• WORK TASK: Return each line of the records holding the string "pattern".

• MATERIAL PROVIDED:
..........

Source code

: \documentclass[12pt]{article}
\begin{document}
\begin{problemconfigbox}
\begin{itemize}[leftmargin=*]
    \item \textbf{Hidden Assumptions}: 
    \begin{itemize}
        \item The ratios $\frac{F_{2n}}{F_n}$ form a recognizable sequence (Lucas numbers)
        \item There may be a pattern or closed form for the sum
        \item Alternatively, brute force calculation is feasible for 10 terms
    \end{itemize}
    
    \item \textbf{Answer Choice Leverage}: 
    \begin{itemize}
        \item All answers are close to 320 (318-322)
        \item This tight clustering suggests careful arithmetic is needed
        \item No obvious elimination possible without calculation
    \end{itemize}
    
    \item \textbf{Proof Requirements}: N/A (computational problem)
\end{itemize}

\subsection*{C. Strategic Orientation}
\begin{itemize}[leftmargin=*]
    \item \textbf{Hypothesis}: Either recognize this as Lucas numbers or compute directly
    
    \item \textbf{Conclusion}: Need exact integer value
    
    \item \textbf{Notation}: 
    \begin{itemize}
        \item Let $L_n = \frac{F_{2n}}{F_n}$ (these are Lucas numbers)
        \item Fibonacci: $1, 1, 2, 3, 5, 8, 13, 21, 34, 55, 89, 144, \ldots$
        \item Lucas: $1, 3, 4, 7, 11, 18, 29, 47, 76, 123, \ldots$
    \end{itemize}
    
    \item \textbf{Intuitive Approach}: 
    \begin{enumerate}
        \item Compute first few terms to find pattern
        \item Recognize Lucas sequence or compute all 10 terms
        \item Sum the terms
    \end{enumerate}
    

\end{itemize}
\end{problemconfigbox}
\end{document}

..........

• EXERCISE RESULT:
        \item There may be a pattern or closed form for the sum
        \item Compute first few terms to find pattern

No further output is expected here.